A quadratic equation is a type of polynomial equation in the form of ax^2 + bx + c = 0, where a, b, and c are constants, and x represents the variable we need to solve for. In quadratic equations, the highest power of the variable is 2. These equations can be solved using various methods like factoring, completing the square, or using the quadratic formula. The quadratic formula, which is derived from the process of completing the square, is: \[ x = \frac{-b \pm \sqrt{b^2-4ac}}{2a} \]. In the exercise given, we first rewrite the original equation involving the square root into a quadratic form by making a substitution. This conveniently transformed the problem into solving a standard quadratic equation.

The substitution method involves replacing a variable or term in an equation with another expression. This helps to simplify complex equations and make them easier to solve. In the given exercise, we used the substitution method by letting \( x = \sqrt{p} \). This allowed us to convert the original equation into a quadratic equation: \[ x^2 - 2x - 8 = 0 \]. We made this substitution based on the identity that \( p = x^2 \). Once we solve for \( x \) using the quadratic formula or other means, we substitute back to find the original variable, \( p \). This manipulation highlights the effectiveness of substitution in simplifying equations and making them more manageable.

After solving an equation, it is crucial to verify that the solutions obtained are correct. This process is called checking solutions.

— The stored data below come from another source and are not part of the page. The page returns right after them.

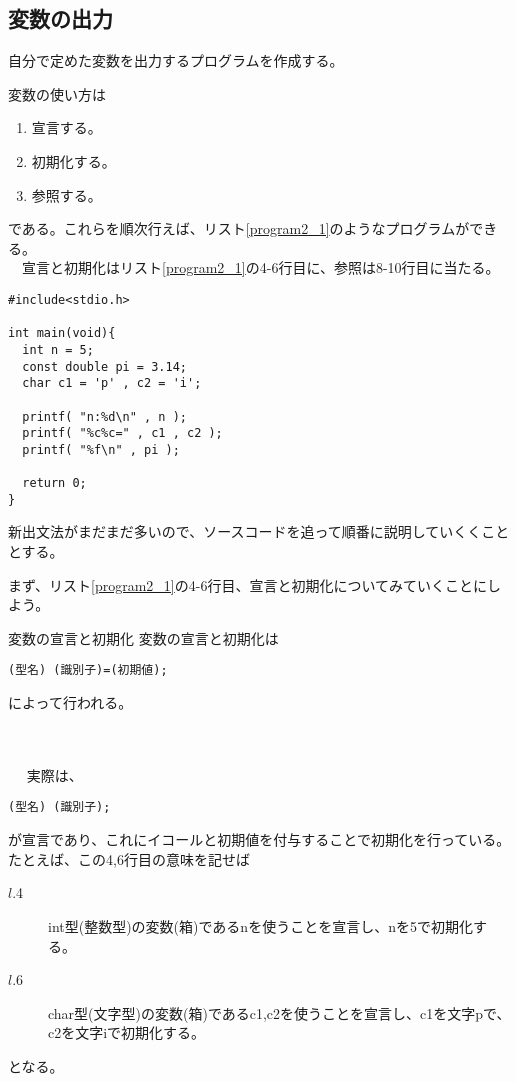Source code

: \subsection{変数の出力}
\begin{boxnote}
自分で定めた変数を出力するプログラムを作成する。
\begin{multicols}{2}
変数の使い方は
\begin{enumerate}
\item 宣言する。
\item 初期化する。
\item 参照する。
\end{enumerate}
である。これらを順次行えば、リスト\ref{program2_1}のようなプログラムができる。\\ 
　宣言と初期化はリスト\ref{program2_1}の4-6行目に、参照は8-10行目に当たる。
\begin{lstlisting}[caption=変数の出力,label=program2_1]
#include<stdio.h>

int main(void){
  int n = 5;
  const double pi = 3.14;
  char c1 = 'p' , c2 = 'i';

  printf( "n:%d\n" , n );
  printf( "%c%c=" , c1 , c2 );
  printf( "%f\n" , pi );

  return 0;
}
\end{lstlisting}
\end{multicols}
\end{boxnote}
新出文法がまだまだ多いので、ソースコードを追って順番に説明していくくこととする。

まず、リスト\ref{program2_1}の4-6行目、宣言と初期化についてみていくことにしよう。
\begin{itembox}[l]{変数の宣言と初期化}
変数の宣言と初期化は
\begin{center}
\verb|(型名) (識別子)=(初期値);|
\end{center}
\begin{flushright}
によって行われる。
\end{flushright}
\end{itembox}
\\ \\　
実際は、
\begin{center}
\verb|(型名) (識別子);|
\end{center}
が宣言であり、これにイコールと初期値を付与することで初期化を行っている。たとえば、この4,6行目の意味を記せば
\begin{description}
\item[$l$.4] int型(整数型)の変数(箱)であるnを使うことを宣言し、nを5で初期化する。
\item[$l$.6] char型(文字型)の変数(箱)であるc1,c2を使うことを宣言し、c1を文字pで、c2を文字iで初期化する。
\end{description}
となる。

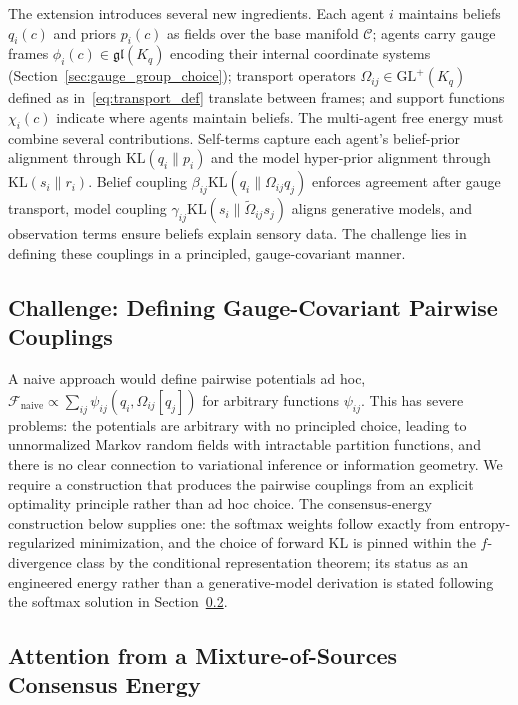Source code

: \documentclass[11pt]{article}
\begin{document}
The extension introduces several new ingredients. Each agent $i$ maintains beliefs $q_i(c)$ and priors $p_i(c)$ as fields over the base manifold $\mathcal{C}$; agents carry gauge frames $\phi_i(c) \in \mathfrak{gl}(K_q)$ encoding their internal coordinate systems (Section~\ref{sec:gauge_group_choice}); transport operators $\Omega_{ij} \in \mathrm{GL}^+(K_q)$ defined as in~\eqref{eq:transport_def} translate between frames; and support functions $\chi_i(c)$ indicate where agents maintain beliefs. The multi-agent free energy must combine several contributions. Self-terms capture each agent's belief-prior alignment through $\mathrm{KL}(q_i \| p_i)$ and the model hyper-prior alignment through $\mathrm{KL}(s_i \| r_i)$. Belief coupling $\beta_{ij}\mathrm{KL}(q_i\|\Omega_{ij}q_j)$ enforces agreement after gauge transport, model coupling $\gamma_{ij}\mathrm{KL}(s_i\|\tilde{\Omega}_{ij}s_j)$ aligns generative models, and observation terms ensure beliefs explain sensory data. The challenge lies in defining these couplings in a principled, gauge-covariant manner.

\subsection{Challenge: Defining Gauge-Covariant Pairwise Couplings}

A naive approach would define pairwise potentials ad hoc, $\mathcal{F}_{\text{naive}} \propto \sum_{ij} \psi_{ij}(q_i, \Omega_{ij}[q_j])$ for arbitrary functions $\psi_{ij}$. This has severe problems: the potentials are arbitrary with no principled choice, leading to unnormalized Markov random fields with intractable partition functions, and there is no clear connection to variational inference or information geometry. We require a construction that produces the pairwise couplings from an explicit optimality principle rather than ad hoc choice. The consensus-energy construction below supplies one: the softmax weights follow exactly from entropy-regularized minimization, and the choice of forward KL is pinned within the $f$-divergence class by the conditional representation theorem; its status as an engineered energy rather than a generative-model derivation is stated following the softmax solution in Section~\ref{sec:mixture_derivation}.

\subsection{Attention from a Mixture-of-Sources Consensus Energy}
\label{sec:mixture_derivation}
\end{document}
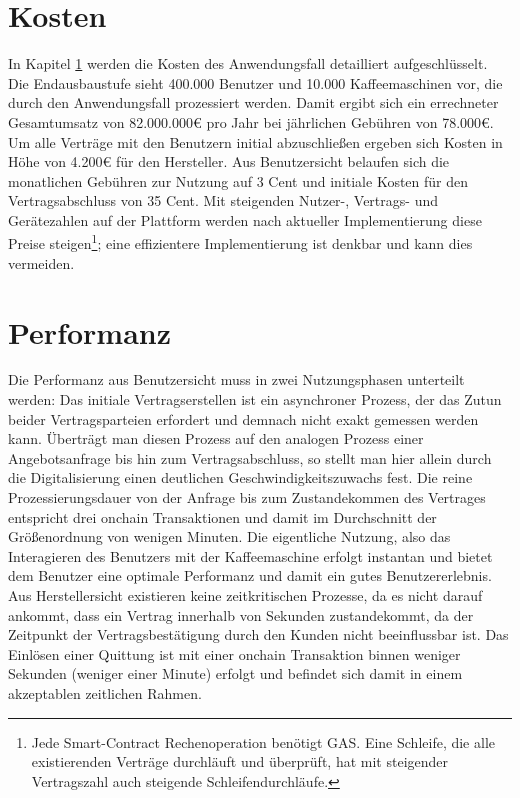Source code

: \section{Kosten}
\label{sec:results:costs}
In Kapitel \ref{sec:results:costs} werden die Kosten des Anwendungsfall detailliert aufgeschlüsselt. Die Endausbaustufe sieht 400.000 Benutzer und 10.000 Kaffeemaschinen vor, die durch den Anwendungsfall prozessiert werden. Damit ergibt sich ein errechneter Gesamtumsatz von 82.000.000€ pro Jahr bei jährlichen Gebühren von 78.000€. Um alle Verträge mit den Benutzern initial abzuschließen ergeben sich Kosten in Höhe von 4.200€ für den Hersteller. Aus Benutzersicht belaufen sich die monatlichen Gebühren zur Nutzung auf 3 Cent und initiale Kosten für den Vertragsabschluss von 35 Cent. Mit steigenden Nutzer-, Vertrags- und Gerätezahlen auf der Plattform werden nach aktueller Implementierung diese Preise steigen\footnote{Jede Smart-Contract Rechenoperation benötigt GAS. Eine Schleife, die alle existierenden Verträge durchläuft und überprüft, hat mit steigender Vertragszahl auch steigende Schleifendurchläufe.}; eine effizientere Implementierung ist denkbar und kann dies vermeiden.

\section{Performanz}
\label{sec:results:performance}
Die Performanz aus Benutzersicht muss in zwei Nutzungsphasen unterteilt werden: Das initiale Vertragserstellen ist ein asynchroner Prozess, der das Zutun beider Vertragsparteien erfordert und demnach nicht exakt gemessen werden kann. Überträgt man diesen Prozess auf den analogen Prozess einer Angebotsanfrage bis hin zum Vertragsabschluss, so stellt man hier allein durch die Digitalisierung einen deutlichen Geschwindigkeitszuwachs fest. Die reine Prozessierungsdauer von der Anfrage bis zum Zustandekommen des Vertrages entspricht drei onchain Transaktionen und damit im Durchschnitt der Größenordnung von wenigen Minuten. Die eigentliche Nutzung, also das Interagieren des Benutzers mit der Kaffeemaschine erfolgt instantan und bietet dem Benutzer eine optimale Performanz und damit ein gutes Benutzererlebnis.\\
Aus Herstellersicht existieren keine zeitkritischen Prozesse, da es nicht darauf ankommt, dass ein Vertrag innerhalb von Sekunden zustandekommt, da der Zeitpunkt der Vertragsbestätigung durch den Kunden nicht beeinflussbar ist. Das Einlösen einer Quittung ist mit einer onchain Transaktion binnen weniger Sekunden (weniger einer Minute) erfolgt und befindet sich damit in einem akzeptablen zeitlichen Rahmen.

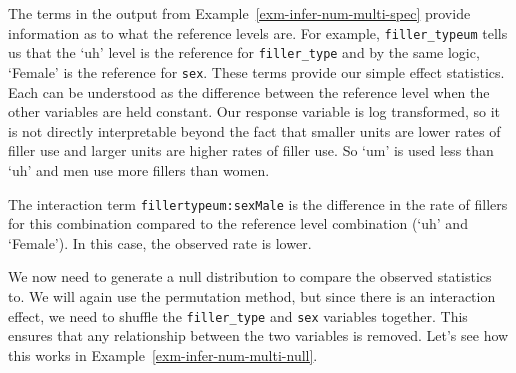 \documentclass[
  letterpaper,
  krantz1]{latex/krantz-mod}
\theoremstyle{definition}
\theoremstyle{definition}
\theoremstyle{remark}
\begin{document}
The terms in the output from Example~\ref{exm-infer-num-multi-spec}
provide information as to what the reference levels are. For example,
\texttt{filler\_typeum} tells us that the `uh' level is the reference
for \texttt{filler\_type} and by the same logic, `Female' is the
reference for \texttt{sex}. These terms provide
our simple effect statistics. Each can be understood as the difference
between the reference level when the other variables are held constant.
Our response variable is log transformed, so
it is not directly interpretable beyond the fact that smaller units are
lower rates of filler use and larger units are higher rates of filler
use. So `um' is used less than `uh' and men use more fillers than women.

The interaction term
\texttt{fillertypeum:sexMale} is the difference in the rate of fillers
for this combination compared to the reference level combination (`uh'
and `Female'). In this case, the observed rate is lower.

We now need to generate a null
distribution to compare the observed
statistics to. We will again use the permutation method, but since there
is an interaction effect, we need to shuffle the \texttt{filler\_type}
and \texttt{sex} variables together. This ensures that any relationship
between the two variables is removed. Let's see how this works in
Example~\ref{exm-infer-num-multi-null}.
\end{document}
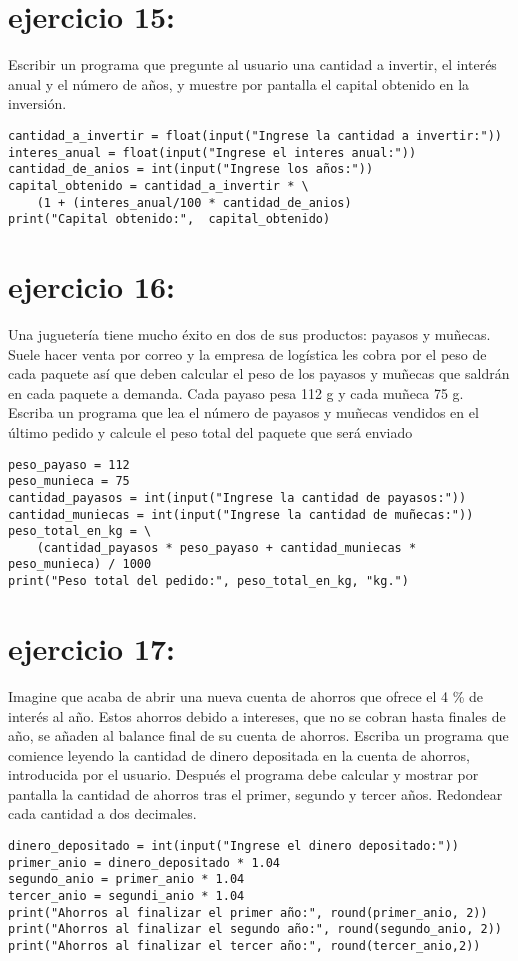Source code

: \documentclass[11pt]{article}
\begin{document}
\section{ejercicio 15:}
\label{sec:org15654aa}
Escribir un programa que pregunte al usuario una cantidad a
invertir, el interés anual y el número de años, y muestre por pantalla el
capital obtenido en la inversión.
\begin{verbatim}
cantidad_a_invertir = float(input("Ingrese la cantidad a invertir:"))
interes_anual = float(input("Ingrese el interes anual:"))
cantidad_de_anios = int(input("Ingrese los años:"))
capital_obtenido = cantidad_a_invertir * \
    (1 + (interes_anual/100 * cantidad_de_anios)
print("Capital obtenido:",  capital_obtenido)
\end{verbatim}
\section{ejercicio 16:}
\label{sec:orgc2d6c15}
Una juguetería tiene mucho éxito en dos de sus productos:
payasos y muñecas. Suele hacer venta por correo y la empresa de logística
les cobra por el peso de cada paquete así que deben calcular el
peso de los payasos y muñecas que saldrán en cada paquete a demanda.
Cada payaso pesa 112 g y cada muñeca 75 g. Escriba un programa que
lea el número de payasos y muñecas vendidos en el último pedido y
calcule el peso total del paquete que será enviado
\begin{verbatim}
peso_payaso = 112
peso_munieca = 75
cantidad_payasos = int(input("Ingrese la cantidad de payasos:"))
cantidad_muniecas = int(input("Ingrese la cantidad de muñecas:"))
peso_total_en_kg = \
    (cantidad_payasos * peso_payaso + cantidad_muniecas * peso_munieca) / 1000
print("Peso total del pedido:", peso_total_en_kg, "kg.")
\end{verbatim}
\section{ejercicio 17:}
\label{sec:org7b024c9}
Imagine que acaba de abrir una nueva cuenta de ahorros que
ofrece el 4 \% de interés al año. Estos ahorros debido a intereses, que no
se cobran hasta finales de año, se añaden al balance final de su cuenta
de ahorros. Escriba un programa que comience leyendo la cantidad de
dinero depositada en la cuenta de ahorros, introducida por el usuario.
Después el programa debe calcular y mostrar por pantalla la cantidad
de ahorros tras el primer, segundo y tercer años. Redondear cada
cantidad a dos decimales.
\begin{verbatim}
dinero_depositado = int(input("Ingrese el dinero depositado:"))
primer_anio = dinero_depositado * 1.04
segundo_anio = primer_anio * 1.04
tercer_anio = segundi_anio * 1.04
print("Ahorros al finalizar el primer año:", round(primer_anio, 2))
print("Ahorros al finalizar el segundo año:", round(segundo_anio, 2))
print("Ahorros al finalizar el tercer año:", round(tercer_anio,2))
\end{verbatim}
\end{document}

For our given exercise, once we determined that \( p = 16 \) by solving the quadratic equation and discarding inconsistent results, we substituted this value back into the original equation: \[ p - 2 \sqrt{p} = 8 \]. Substituting \( p = 16 \) results in: \[ 16 - 2 \times 4 = 8 \]. Since both sides of the equation are equal, the solution \( p = 16 \) is verified as correct. Always make sure to check the solutions to rule out extraneous or incorrect answers, especially in problems involving square roots or other non-linear terms.